((

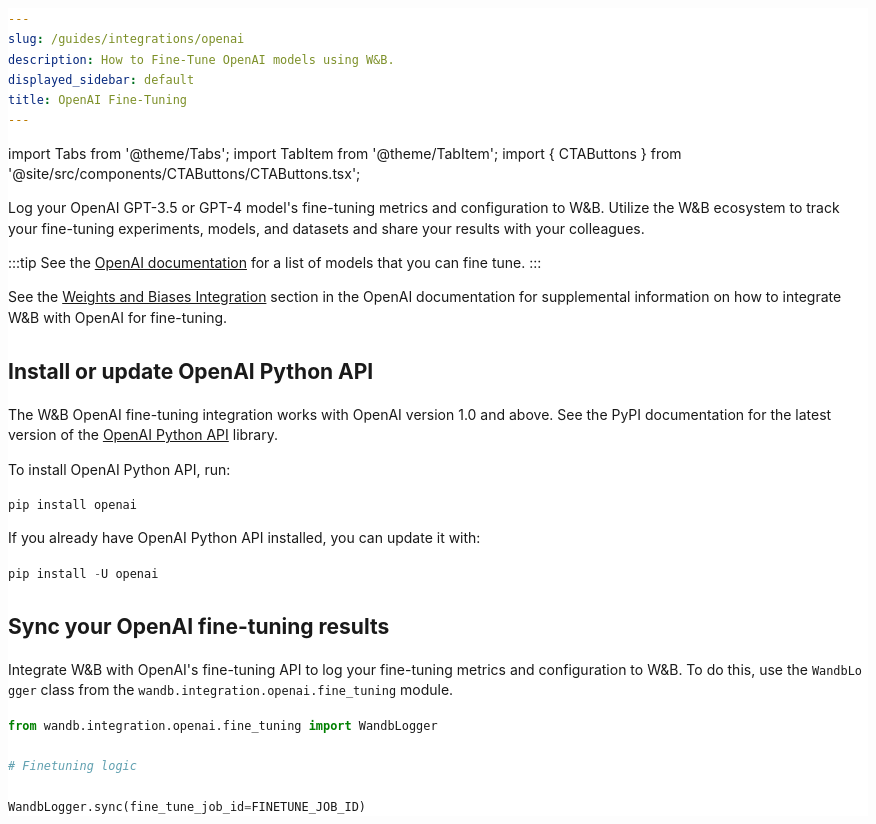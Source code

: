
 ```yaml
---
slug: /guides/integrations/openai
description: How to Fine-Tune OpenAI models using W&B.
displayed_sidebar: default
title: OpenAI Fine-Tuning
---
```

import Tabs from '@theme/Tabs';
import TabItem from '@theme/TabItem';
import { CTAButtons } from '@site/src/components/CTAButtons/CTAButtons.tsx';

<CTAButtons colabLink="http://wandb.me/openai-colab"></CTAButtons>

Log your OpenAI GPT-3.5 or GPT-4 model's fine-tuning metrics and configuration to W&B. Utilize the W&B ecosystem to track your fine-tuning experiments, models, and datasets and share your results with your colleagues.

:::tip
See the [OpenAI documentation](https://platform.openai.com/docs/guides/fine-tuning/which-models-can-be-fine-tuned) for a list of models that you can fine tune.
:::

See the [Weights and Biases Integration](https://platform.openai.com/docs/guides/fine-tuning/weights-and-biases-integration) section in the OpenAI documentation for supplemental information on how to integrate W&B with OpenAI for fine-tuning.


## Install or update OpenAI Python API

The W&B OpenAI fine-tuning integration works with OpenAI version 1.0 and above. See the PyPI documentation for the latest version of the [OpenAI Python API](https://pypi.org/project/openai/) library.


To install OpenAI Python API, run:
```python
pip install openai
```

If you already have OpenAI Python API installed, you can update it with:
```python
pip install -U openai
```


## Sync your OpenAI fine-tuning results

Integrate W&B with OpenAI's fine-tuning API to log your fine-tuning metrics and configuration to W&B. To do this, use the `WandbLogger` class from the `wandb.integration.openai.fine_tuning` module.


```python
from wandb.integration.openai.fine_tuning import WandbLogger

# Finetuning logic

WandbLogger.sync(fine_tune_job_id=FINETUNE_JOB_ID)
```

))

» Your goal
Only the text of the listing above is copied, exactly as written; its pictures are dropped.

» Reply to the task
Source code

:
 ```yaml
---
slug: /guides/integrations/openai
description: How to Fine-Tune OpenAI models using W&B.
displayed_sidebar: default
title: OpenAI Fine-Tuning
---
```

import Tabs from '@theme/Tabs';
import TabItem from '@theme/TabItem';
import { CTAButtons } from '@site/src/components/CTAButtons/CTAButtons.tsx';

<CTAButtons colabLink="http://wandb.me/openai-colab"></CTAButtons>

Log your OpenAI GPT-3.5 or GPT-4 model's fine-tuning metrics and configuration to W&B. Utilize the W&B ecosystem to track your fine-tuning experiments, models, and datasets and share your results with your colleagues.

:::tip
See the [OpenAI documentation](https://platform.openai.com/docs/guides/fine-tuning/which-models-can-be-fine-tuned) for a list of models that you can fine tune.
:::

See the [Weights and Biases Integration](https://platform.openai.com/docs/guides/fine-tuning/weights-and-biases-integration) section in the OpenAI documentation for supplemental information on how to integrate W&B with OpenAI for fine-tuning.


## Install or update OpenAI Python API

The W&B OpenAI fine-tuning integration works with OpenAI version 1.0 and above. See the PyPI documentation for the latest version of the [OpenAI Python API](https://pypi.org/project/openai/) library.


To install OpenAI Python API, run:
```python
pip install openai
```

If you already have OpenAI Python API installed, you can update it with:
```python
pip install -U openai
```


## Sync your OpenAI fine-tuning results

Integrate W&B with OpenAI's fine-tuning API to log your fine-tuning metrics and configuration to W&B. To do this, use the `WandbLogger` class from the `wandb.integration.openai.fine_tuning` module.


```python
from wandb.integration.openai.fine_tuning import WandbLogger

# Finetuning logic

WandbLogger.sync(fine_tune_job_id=FINETUNE_JOB_ID)
```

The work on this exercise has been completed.